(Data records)

[Start of Attachment]

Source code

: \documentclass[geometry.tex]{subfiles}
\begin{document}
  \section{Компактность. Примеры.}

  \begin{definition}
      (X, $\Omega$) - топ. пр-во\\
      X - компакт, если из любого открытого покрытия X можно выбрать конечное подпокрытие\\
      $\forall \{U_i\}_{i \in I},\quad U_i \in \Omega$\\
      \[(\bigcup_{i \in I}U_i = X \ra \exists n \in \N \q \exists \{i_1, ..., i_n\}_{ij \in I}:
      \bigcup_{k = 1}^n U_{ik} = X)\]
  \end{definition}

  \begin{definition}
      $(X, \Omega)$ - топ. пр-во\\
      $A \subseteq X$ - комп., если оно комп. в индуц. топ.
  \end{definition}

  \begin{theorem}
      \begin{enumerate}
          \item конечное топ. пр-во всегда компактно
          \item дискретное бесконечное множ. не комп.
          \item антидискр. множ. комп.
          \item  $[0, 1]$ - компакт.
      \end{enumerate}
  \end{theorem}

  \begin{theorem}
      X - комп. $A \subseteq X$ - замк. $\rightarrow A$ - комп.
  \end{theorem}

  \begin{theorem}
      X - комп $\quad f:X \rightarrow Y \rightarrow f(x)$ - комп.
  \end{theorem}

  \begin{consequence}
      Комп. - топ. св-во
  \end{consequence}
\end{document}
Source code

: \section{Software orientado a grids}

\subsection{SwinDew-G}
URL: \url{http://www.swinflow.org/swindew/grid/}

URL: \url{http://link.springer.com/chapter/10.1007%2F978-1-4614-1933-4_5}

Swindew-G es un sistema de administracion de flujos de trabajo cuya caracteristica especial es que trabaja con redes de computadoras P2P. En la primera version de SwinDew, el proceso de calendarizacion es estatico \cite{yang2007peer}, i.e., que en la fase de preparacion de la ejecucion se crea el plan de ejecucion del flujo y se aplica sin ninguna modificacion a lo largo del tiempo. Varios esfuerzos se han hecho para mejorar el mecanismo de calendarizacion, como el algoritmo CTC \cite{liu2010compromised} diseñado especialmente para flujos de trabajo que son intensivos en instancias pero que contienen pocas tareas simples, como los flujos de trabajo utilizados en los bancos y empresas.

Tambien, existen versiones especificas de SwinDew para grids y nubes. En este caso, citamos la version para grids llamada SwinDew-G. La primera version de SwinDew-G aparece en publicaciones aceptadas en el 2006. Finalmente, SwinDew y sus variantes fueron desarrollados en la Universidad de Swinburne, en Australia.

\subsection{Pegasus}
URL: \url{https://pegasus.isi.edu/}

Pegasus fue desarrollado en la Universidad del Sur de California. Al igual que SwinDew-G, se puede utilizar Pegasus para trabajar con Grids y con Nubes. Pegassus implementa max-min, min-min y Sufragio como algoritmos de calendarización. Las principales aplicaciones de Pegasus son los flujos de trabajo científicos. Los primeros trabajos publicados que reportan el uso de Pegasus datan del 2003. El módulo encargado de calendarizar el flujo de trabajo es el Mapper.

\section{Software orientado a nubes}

[End of Attachment]

All entries must be repeated verbatim.

SOLUTION BELOW:
Source code

: \documentclass[geometry.tex]{subfiles}
\begin{document}
  \section{Компактность. Примеры.}

  \begin{definition}
      (X, $\Omega$) - топ. пр-во\\
      X - компакт, если из любого открытого покрытия X можно выбрать конечное подпокрытие\\
      $\forall \{U_i\}_{i \in I},\quad U_i \in \Omega$\\
      \[(\bigcup_{i \in I}U_i = X \ra \exists n \in \N \q \exists \{i_1, ..., i_n\}_{ij \in I}:
      \bigcup_{k = 1}^n U_{ik} = X)\]
  \end{definition}

  \begin{definition}
      $(X, \Omega)$ - топ. пр-во\\
      $A \subseteq X$ - комп., если оно комп. в индуц. топ.
  \end{definition}

  \begin{theorem}
      \begin{enumerate}
          \item конечное топ. пр-во всегда компактно
          \item дискретное бесконечное множ. не комп.
          \item антидискр. множ. комп.
          \item  $[0, 1]$ - компакт.
      \end{enumerate}
  \end{theorem}

  \begin{theorem}
      X - комп. $A \subseteq X$ - замк. $\rightarrow A$ - комп.
  \end{theorem}

  \begin{theorem}
      X - комп $\quad f:X \rightarrow Y \rightarrow f(x)$ - комп.
  \end{theorem}

  \begin{consequence}
      Комп. - топ. св-во
  \end{consequence}
\end{document}
Source code

: \section{Software orientado a grids}

\subsection{SwinDew-G}
URL: \url{http://www.swinflow.org/swindew/grid/}

URL: \url{http://link.springer.com/chapter/10.1007%2F978-1-4614-1933-4_5}

Swindew-G es un sistema de administracion de flujos de trabajo cuya caracteristica especial es que trabaja con redes de computadoras P2P. En la primera version de SwinDew, el proceso de calendarizacion es estatico \cite{yang2007peer}, i.e., que en la fase de preparacion de la ejecucion se crea el plan de ejecucion del flujo y se aplica sin ninguna modificacion a lo largo del tiempo. Varios esfuerzos se han hecho para mejorar el mecanismo de calendarizacion, como el algoritmo CTC \cite{liu2010compromised} diseñado especialmente para flujos de trabajo que son intensivos en instancias pero que contienen pocas tareas simples, como los flujos de trabajo utilizados en los bancos y empresas.

Tambien, existen versiones especificas de SwinDew para grids y nubes. En este caso, citamos la version para grids llamada SwinDew-G. La primera version de SwinDew-G aparece en publicaciones aceptadas en el 2006. Finalmente, SwinDew y sus variantes fueron desarrollados en la Universidad de Swinburne, en Australia.

\subsection{Pegasus}
URL: \url{https://pegasus.isi.edu/}

Pegasus fue desarrollado en la Universidad del Sur de California. Al igual que SwinDew-G, se puede utilizar Pegasus para trabajar con Grids y con Nubes. Pegassus implementa max-min, min-min y Sufragio como algoritmos de calendarización. Las principales aplicaciones de Pegasus son los flujos de trabajo científicos. Los primeros trabajos publicados que reportan el uso de Pegasus datan del 2003. El módulo encargado de calendarizar el flujo de trabajo es el Mapper.

\section{Software orientado a nubes}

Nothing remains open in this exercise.